Targeted cellular micropharmacies deliver therapeutic agents to the brain.

Abstract summary

The systemic administration of therapeutic agents, particularly large, charged molecules such as antibodies, has limited efficacy in treating central nervous system (CNS) disorders. In addition, the slow progression of neurodegenerative diseases makes repeated intrathecal injections unfeasible. Alzheimer's disease is characterized by the accumulation of Aβ amyloid plaques. Microglia contribute to the clearance of Aβ, but are inhibited by the expression of CD33. Therefore, antibody blocking of CD33 may enhance the phagocytosis of Aβ by microglial cells, slowing AD progression. Here, we use cells as "targeted cellular micropharmacies" that are retained in the CNS to deliver therapeutic proteins directly into the brain. To achieve this, we genetically engineered CD4 T-cells to express: (1) a chimeric antigen receptor against GD2 to retain the cells in the brain, (2) ectopic FoxP3 to reduce inflammation, (3) secreted IL-2 to promote cell longevity, and (4) secreted anti-CD33 scFv antibody.
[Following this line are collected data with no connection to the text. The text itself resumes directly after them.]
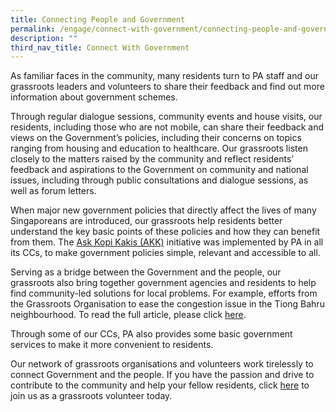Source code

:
 ```yaml
---
title: Connecting People and Government
permalink: /engage/connect-with-government/connecting-people-and-government/
description: ""
third_nav_title: Connect With Government
---
```

As familiar faces in the community, many residents turn to PA staff and our grassroots leaders and volunteers to share their feedback and find out more information about government schemes. 

Through regular dialogue sessions, community events and house visits, our residents, including those who are not mobile, can share their feedback and views on the Government’s policies, including their concerns on topics ranging from housing and education to healthcare. Our grassroots listen closely to the matters raised by the community and reflect residents’ feedback and aspirations to the Government on community and national issues, including through public consultations and dialogue sessions, as well as forum letters.  

When major new government policies that directly affect the lives of many Singaporeans are introduced, our grassroots help residents better understand the key basic points of these policies and how they can benefit from them. The [Ask Kopi Kakis (AKK)](/engage/connect-with-government/ask-kopi-kakis/) initiative was implemented by PA in all its CCs, to make government policies simple, relevant and accessible to all.

Serving as a bridge between the Government and the people, our grassroots also bring together government agencies and residents to help find community-led solutions for local problems. For example, efforts from the Grassroots Organisation to ease the congestion issue in the Tiong Bahru neighbourhood. To read the full article, please click [here](https://www.todayonline.com/singapore/grassroots-effort-aims-ease-traffic-woes-tiong-bahru).  

Through some of our CCs, PA also provides some basic government services to make it more convenient to residents.

Our network of grassroots organisations and volunteers work tirelessly to connect Government and the people. If you have the passion and drive to contribute to the community and help your fellow residents, click [here](/our-volunteers/volunteering-opportunities) to join us as a grassroots volunteer today.
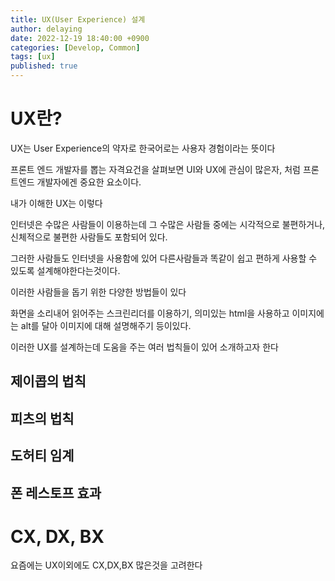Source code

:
 ```yaml
---
title: UX(User Experience) 설계
author: delaying
date: 2022-12-19 18:40:00 +0900
categories: [Develop, Common]
tags: [ux]
published: true
---
```


# UX란?
UX는 User Experience의 약자로 한국어로는 사용자 경험이라는 뜻이다


프론트 엔드 개발자를 뽑는 자격요건을 살펴보면 UI와 UX에 관심이 많은자, 처럼 프론트엔드 개발자에겐 중요한 요소이다.


내가 이해한 UX는 이렇다

인터넷은 수많은 사람들이 이용하는데 
그 수많은 사람들 중에는 시각적으로 불편하거나, 신체적으로 불편한 사람들도 포함되어 있다.

그러한 사람들도 인터넷을 사용함에 있어 다른사람들과 똑같이 쉽고 편하게 사용할 수 있도록 설계해야한다는것이다.


이러한 사람들을 돕기 위한 다양한 방법들이 있다

화면을 소리내어 읽어주는 스크린리더를 이용하기,
의미있는 html을 사용하고 이미지에는 alt를 달아 이미지에 대해 설명해주기 등이있다.


이러한 UX를 설계하는데 도움을 주는 여러 법칙들이 있어 소개하고자 한다

## 제이콥의 법칙


## 피츠의 법칙

## 도허티 임계

## 폰 레스토프 효과



# CX, DX, BX
요즘에는 UX이외에도 CX,DX,BX 많은것을 고려한다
Our proof-of-concept demonstrates that therapeutic antibodies can be delivered to the brain for at least 8 weeks to treat neurological disorders. Other agents could be similarly delivered into the brain by this platform.

Evidence labels

Therapeutic relevance

Demonstrates proof-of-concept for 'targeted cellular micropharmacies' using genetically engineered CD4 T-cells to deliver secreted anti-CD33 scFv antibodies directly into the brain for Alzheimer's disease.